British pound falls to lowest in 28 months on Brexit doubts


The British pound fell to its lowest level in two and a half years on Monday as traders showed anxiety over the possibility of the United Kingdom crashing out of the European Union without a deal in three months' time.
The sterling sank to $1.223, a level not reached since mid-March 2017 when the UK triggered Article 50 and began the process of leaving the EU.
The currency could fall further, according to analysts at ING Group, as traders appear to have been betting on a last-minute deal being reached.
The currency swing means even fewer euros and dollars at the bureau de change for holidaymakers and rising consumer prices.
Sterling reached a two-year low versus the euro of below 1.10. There was also a fall against the Yen, and, as a trend, is it is down between 6 percent and 9 percent against the major currencies since the beginning of May.
Investors say a no-deal Brexit would tip Britain's economy into a recession, upset financial markets and weaken London's position as the pre-eminent international financial center.
Many business lobby groups have asked that no-deal be withdrawn as an option to keep investment flowing into the UK.
British Prime Minister Boris Johnson has said the Brexit divorce deal is dead and warned that unless the EU renegotiated, Britain would leave on Oct 31 without a deal.
Johnson is gambling that the threat of a no-deal Brexit will persuade the EU's biggest powers – Germany and France – to agree to revise the proposed withdrawal agreement that Theresa May failed three times to push through the British Parliament.
The pound dropped after "the events over the weekend, where the current stance of the new government became clear", said Petr Krpata, a currency strategist at ING Group.

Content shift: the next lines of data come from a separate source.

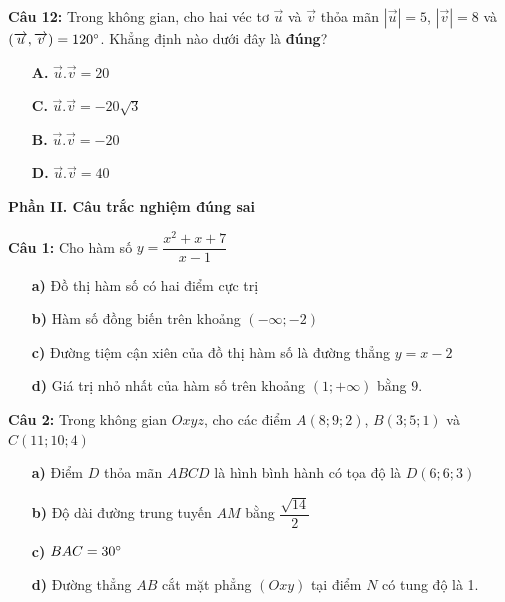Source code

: \documentclass[12pt, a4paper]{article}
\begin{document}
\pagebreak

\textbf{Câu 12: } Trong không gian, cho hai véc tơ $ \overrightarrow{u} $ và $ \overrightarrow{v} $ thỏa mãn $\left| \overrightarrow{u} \right| = 5 $, $\left| \overrightarrow{v} \right| = 8 $ và $ \left( \overrightarrow{u}, \overrightarrow{v} \right) = 120\degree $. Khẳng định nào dưới đây là \textbf{đúng}?
	\begin{multicols}{2}
		\begin{enumerate}
			\item[\textbf{A.}] $ \overrightarrow{u}.\overrightarrow{v} = 20 $
			\item[\textbf{C.}] $ \overrightarrow{u}.\overrightarrow{v} = -20\sqrt{3} $
			\item[\textbf{B.}] $ \overrightarrow{u}.\overrightarrow{v} = -20 $
			\item[\textbf{D.}] $ \overrightarrow{u}.\overrightarrow{v} = 40 $
		\end{enumerate}
	\end{multicols}
\vspace{-0.75cm}
	
\textbf{Phần II. Câu trắc nghiệm đúng sai}

\textbf{Câu 1: } Cho hàm số $ y = \dfrac{x^2 + x + 7}{x - 1} $ 
\vspace{-0.5cm}
	\begin{enumerate}
		\item[\textbf{a)}] Đồ thị hàm số có hai điểm cực trị
		\item[\textbf{b)}] Hàm số đồng biến trên khoảng $ (-\infty; -2) $
		\item[\textbf{c)}] Đường tiệm cận xiên của đồ thị hàm số là đường thẳng $ y = x - 2 $ 
		\item[\textbf{d)}] Giá trị nhỏ nhất của hàm số trên khoảng $ (1; +\infty) $ bằng $ 9 $.
	\end{enumerate}	
	
\textbf{Câu 2: } Trong không gian $ Oxyz $, cho các điểm $ A(8;9;2) $, $ B(3;5;1) $ và $ C(11;10;4) $
\vspace{-0.5cm}
	\begin{enumerate}
		\item[\textbf{a)}] Điểm $ D $ thỏa mãn $ ABCD $ là hình bình hành có tọa độ là $ D(6;6;3) $
		\item[\textbf{b)}] Độ dài đường trung tuyến $ AM $ bằng $ \dfrac{\sqrt{14}}{2} $
		\item[\textbf{c)}] $ BAC = 30 \degree $
		\item[\textbf{d)}] Đường thẳng $ AB $ cắt mặt phẳng $ (Oxy) $ tại điểm $ N $ có tung độ là 1.
	\end{enumerate}
\end{document}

Krpata says ING Group's assumption is that an early election will take place and that the pound will sink as low as 1.05 euros and $1.18.
Some of Johnson's most senior ministers did nothing to dispel investors' concerns, with Michael Gove, minister in charge of no-deal planning, saying that leaving without an agreement was now the government's working strategy.
Business groups lined up to voice frustration that a lack of information from the government was hampering preparations for no-deal.
The Federation of Small Businesses said the lack of preparedness among its members was "frightening", while the British Chambers of Commerce, or BCC, said industry's questions about how to prepare had "gone unanswered". The Institute of Directors said guidance from government had been partial and was yet to be properly road tested.
The BCC, which represents 75,000 businesses employing 6 million people, called on the government to up the ante on no-deal preparations.
"The Oct 31 deadline is fast approaching and businesses are being told to prepare for no-deal, but there are still significant areas where there is simply little basis on which to plan," said Claire Walker, co-executive director of the BCC.
"Business communities want the government to make every effort to avoid no-deal, but at the same time, urgently need it to up the ante on its planning to enable companies to prepare for all scenarios."